I went back to the cartons, searching for more samples. In reel twenty-nine I was able to salvage as much as three or four minutes of a sequence that featured Fred Astaire. I could recognize the scene. It was his famous “Puttin' on the Ritz” number from
Top Hat.
But here the high-spirited dance had been radically transformed. Tiny human figures had been etched along the bottom of the film. Under Fred's wildly tapping feet, they had been animated to flee for cover. When he pounded his cane on the floor, he seemed to be beating them flat. Sudden close-ups that had been spliced into his choreography showed anguished faces, broken bodies. Fred's face had been painted a lurid scarlet; he had become a cruel, punishing giant, laughing as he smashed and swatted in all directions. I guessed he was meant to represent the Cathar's unpitying Other God who lorded it over a suffering mankind. His lighthearted performance had become the bloody dance of Shiva.

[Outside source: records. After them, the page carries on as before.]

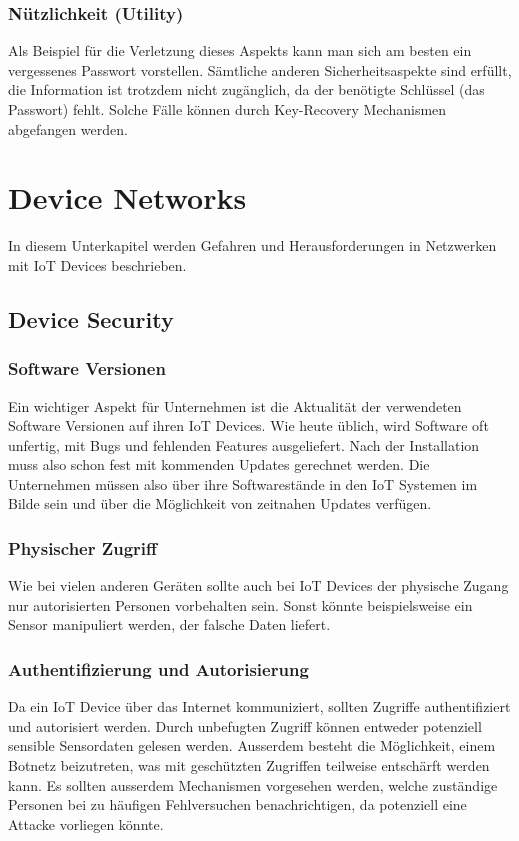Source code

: \subsubsection{Nützlichkeit (Utility)}
Als Beispiel für die Verletzung dieses Aspekts kann man sich am besten ein vergessenes Passwort vorstellen. Sämtliche anderen Sicherheitsaspekte sind erfüllt, die Information ist trotzdem nicht zugänglich, da der benötigte Schlüssel (das Passwort) fehlt. Solche Fälle können durch Key-Recovery Mechanismen abgefangen werden. \cite{ParkerianHexadWiki}
\section{Device Networks}
In diesem Unterkapitel werden Gefahren und Herausforderungen in Netzwerken mit IoT Devices beschrieben.
\subsection{Device Security}
\subsubsection{Software Versionen}
Ein wichtiger Aspekt für Unternehmen ist die Aktualität der verwendeten Software Versionen auf ihren IoT Devices. Wie heute üblich, wird Software oft unfertig, mit Bugs und fehlenden Features ausgeliefert. Nach der Installation muss also schon fest mit kommenden Updates gerechnet werden. Die Unternehmen müssen also über ihre Softwarestände in den IoT Systemen im Bilde sein und über die Möglichkeit von zeitnahen Updates verfügen. 

\subsubsection{Physischer Zugriff}
Wie bei vielen anderen Geräten sollte auch bei IoT Devices der physische Zugang nur autorisierten Personen vorbehalten sein. Sonst könnte beispielsweise ein Sensor manipuliert werden, der falsche Daten liefert.

\subsubsection{Authentifizierung und Autorisierung}
Da ein IoT Device über das Internet kommuniziert, sollten Zugriffe authentifiziert und autorisiert werden. Durch unbefugten Zugriff können entweder potenziell sensible Sensordaten gelesen werden. Ausserdem besteht die Möglichkeit, einem Botnetz beizutreten, was mit geschützten Zugriffen teilweise entschärft werden kann. Es sollten ausserdem Mechanismen vorgesehen werden, welche zuständige Personen bei zu häufigen Fehlversuchen benachrichtigen, da potenziell eine Attacke vorliegen könnte.
 \newpage
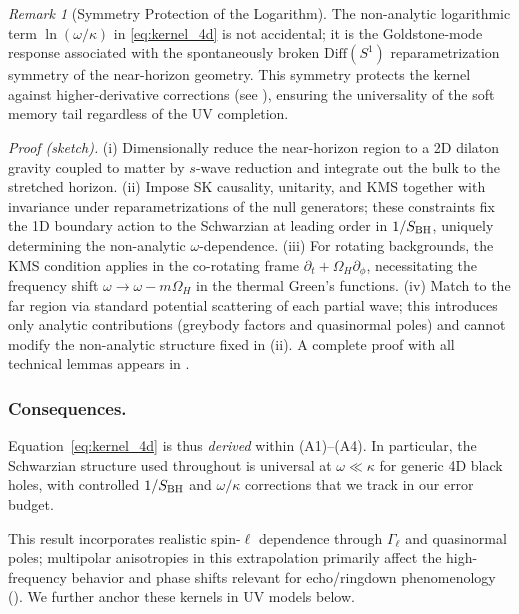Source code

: \documentclass[11pt,a4paper]{article}
\theoremstyle{plain}
\theoremstyle{definition}
\theoremstyle{remark}
\newtheorem{remark}[theorem]{Remark}
\begin{document}
\begin{remark}[Symmetry Protection of the Logarithm]\label{rem:symmetry-protection}
The non-analytic logarithmic term $\ln(\omega/\kappa)$ in \eqref{eq:kernel_4d} is not accidental; it is the Goldstone-mode response associated with the spontaneously broken $\mathrm{Diff}(S^1)$ reparametrization symmetry of the near-horizon geometry. This symmetry protects the kernel against higher-derivative corrections (see ), ensuring the universality of the soft memory tail regardless of the UV completion.
\end{remark}

\noindent\emph{Proof (sketch).} (i) Dimensionally reduce the near-horizon region to a 2D dilaton gravity coupled to matter by $s$-wave reduction and integrate out the bulk to the stretched horizon. (ii) Impose SK causality, unitarity, and KMS together with invariance under reparametrizations of the null generators; these constraints fix the 1D boundary action to the Schwarzian at leading order in $1/S_{\rm BH}$, uniquely determining the non-analytic $\omega$-dependence. (iii) For rotating backgrounds, the KMS condition applies in the co-rotating frame $\partial_t + \Omega_H \partial_\phi$, necessitating the frequency shift $\omega \to \omega - m\Omega_H$ in the thermal Green's functions. (iv) Match to the far region via standard potential scattering of each partial wave; this introduces only analytic contributions (greybody factors and quasinormal poles) and cannot modify the non-analytic structure fixed in (ii). A complete proof with all technical lemmas appears in .
 
\subsubsection{Consequences.}
Equation~\eqref{eq:kernel_4d} is thus \emph{derived} within (A1)--(A4). In particular, the Schwarzian structure used throughout is universal at $\omega\ll\kappa$ for generic 4D black holes, with controlled $1/S_{\rm BH}$ and $\omega/\kappa$ corrections that we track in our error budget.

This result incorporates realistic spin-$\ell$ dependence through $\Gamma_\ell$ and quasinormal poles; multipolar anisotropies in this extrapolation primarily affect the high-frequency behavior and phase shifts relevant for echo/ringdown phenomenology (). We further anchor these kernels in UV models below.
\end{document}
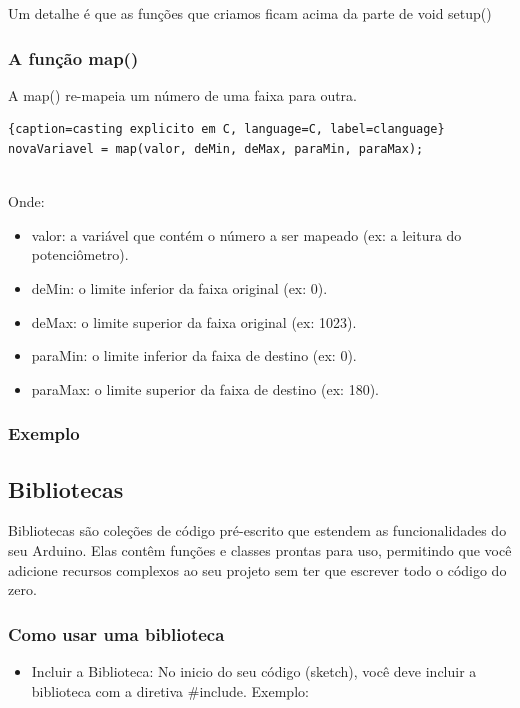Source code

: \documentclass{report}
\begin{document}
	Um detalhe é que as funções que criamos ficam acima da parte de void setup()
	
	\subsubsection{A função map()}
	A map() re-mapeia um número de uma faixa para outra.
	
	\begin{center}
		
		\begin{lstlisting}{caption=casting explicito em C, language=C, label=clanguage}
novaVariavel = map(valor, deMin, deMax, paraMin, paraMax);
			
		\end{lstlisting}
	\end{center}
	
	Onde:
	
	\begin{itemize}
		\item valor: a variável que contém o número a ser mapeado (ex: a leitura do potenciômetro).
		\item deMin: o limite inferior da faixa original (ex: 0).
		\item deMax: o limite superior da faixa original (ex: 1023).
		\item paraMin: o limite inferior da faixa de destino (ex: 0).
		\item paraMax: o limite superior da faixa de destino (ex: 180).
	\end{itemize}
	
	
	
	\subsubsection{Exemplo}
	\subsection{Bibliotecas}
	Bibliotecas são coleções de código pré-escrito que estendem as funcionalidades do seu Arduino. Elas contêm funções e classes prontas para uso, permitindo que você adicione recursos complexos ao seu projeto sem ter que escrever todo o código do zero.
	\subsubsection{Como usar uma biblioteca}
	\begin{itemize}
		\item Incluir a Biblioteca: No inicio do seu código (sketch), você deve incluir a biblioteca com a diretiva \#include. Exemplo:
		
		
	\end{itemize}
	
\end{document}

In reel forty-two I found another several feet of film even more precariously patched together. In this case, he had achieved a longitudinal splice, two half films joined down the middle. The splice came apart in my hands even as I studied it, but I was able to feed the two halves into the viewer one by one. The left side of the film was an animal form—a panther on the prowl in a shadowy jungle. The right side was difficult to make out. Finally, after investing several minutes of eyestrain and using a magnifying glass I found in a drawer of the bench, I saw that it was a woman—or at least the lower torso of a woman—giving birth. I supposed this unsparingly clinical scene came from a medical documentary. The baby seemed to be struggling out of the womb directly into the claws of the hunting cat. Another familiar Cathar theme: we are born into death.